August 12, 2017 | Posted by Steve Gustafson
Alice Through the Looking Glass

Netflix has been making headlines the last couple of weeks and not all of them have been good. While the purchase of comics publishing firm Millarworld was Netflix’s first company acquisition, reports have come out that Netflix also has acquired $20.54 billion in long and short-term debt.

That’s billion. Not million.

On top of that, Disney announced that they would be launching their own streaming service and breaking away from Netflix. The details are still being worked out.

Let’s start with the $20 billion. According to the Los Angeles Times, Netflix has paid out an unprecedented amount of cash to produce new shows in order to bring in subscribers and compete with Amazon, Hulu, and HBO. Netflix has over 104 million subscribers and their goal is to reach a point where 50% of their streaming offering is original content that they own so they can generate more future revenue. This year they will be spending close to $6 billion on original content alone.

Shouldn’t they be worried about their growing debt that was reported in the Los Angeles Times?

Turns out, it’s not as bad as it appears. Netflix responded to the story:

“The L.A. Times story inaccurately calculates our debt, counting our streaming obligations (i.e. our content contracts with studios) of $15.7b as debt, which it isn’t. The correct number: we have total gross debt of $4.8b vs. our equity market value of about $75b. They have since corrected the story.

“More context, the $15.7b is future content expenses that roll through the income statement over time. Every broadcaster, cable network and streamer that has licensing agreements uses the same structure. As a point of reference, Disney/ESPN has $49b in similar commitments for sports contracts.”

So Netflix is really about $4.8 billion in gross debt, and the $15.7 billion is money owed to studios via contracts, which is separate.

What about Disney?

Disney made waves when it said they would be pulling their titles off Netflix and ending their deal to start their own streaming service in 2019. This would be a huge blow to Netflix and make a dent in subscriptions as parents would most likely choose to subscribe to Disney.

To be clear, Marvel Television/Netflix shows like Jessica Jones, Luke Cage, Daredevil, Iron Fist and The Defenders will stay, as they are a separate deal.

Netflix has remained in “active discussions” with Disney about a deal for Lucasfilm and Marvel titles after the companies’ current movie-output deal expires in 2019, chief content officer Ted Sarandos said in an interview with Reuters.

Sarandos told Reuters that Disney’s streaming service was a “natural evolution” for media companies and added, “That’s why we got into the originals business five years ago, anticipating [negotiations to license content] may be not as easy a conversation with studios and networks.”

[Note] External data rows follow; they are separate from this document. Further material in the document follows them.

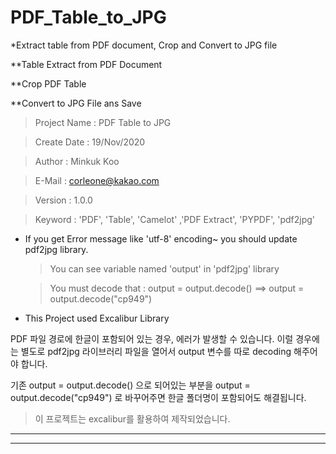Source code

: # PDF_Table_to_JPG
*Extract table from PDF document, Crop and Convert to JPG file


**Table Extract from PDF Document

**Crop PDF Table

**Convert to JPG File ans Save


>Project Name : PDF Table to JPG

>Create Date : 19/Nov/2020

>Author : Minkuk Koo

>E-Mail : corleone@kakao.com

>Version : 1.0.0

>Keyword : 'PDF', 'Table', 'Camelot' ,'PDF Extract', 'PYPDF', 'pdf2jpg'


* If you get Error message like 'utf-8' encoding~
    you should update pdf2jpg library.
    
    > You can see variable named 'output' in 'pdf2jpg' library
    
    > You must decode that : output = output.decode() ==> output = output.decode("cp949")
* This Project used Excalibur Library


PDF 파일 경로에 한글이 포함되어 있는 경우, 에러가 발생할 수 있습니다.
이럴 경우에는 별도로 pdf2jpg 라이브러리 파일을 열어서
output 변수를 따로 decoding 해주어야 합니다.

기존 output = output.decode() 으로 되어있는 부분을
output = output.decode("cp949") 로 바꾸어주면 한글 폴더명이 포함되어도 해결됩니다.

>이 프로젝트는 excalibur를 활용하여 제작되었습니다.

---------------------------------------------------------------------------------
---------------------------------------------------------------------------------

It’s a growing period for Netflix, as shares dropped after the Disney announcement; after hitting record highs last month, Netflix’s stock has dropped 7% since Monday.

While Disney’s announcement wasn’t the best of news, it does leave room for opportunity and it looks like Netflix is working hard to keep some sort of partnership. The Millarworld purchase is an intriguing step in the right direction.

Netflix has changed the Hollywood landscape and how people get their entertainment. Expect a couple more surprises in the near future to get a gauge on Netflix’s future.

What are your thoughts on Disney’s announcement and how it will impact Netflix?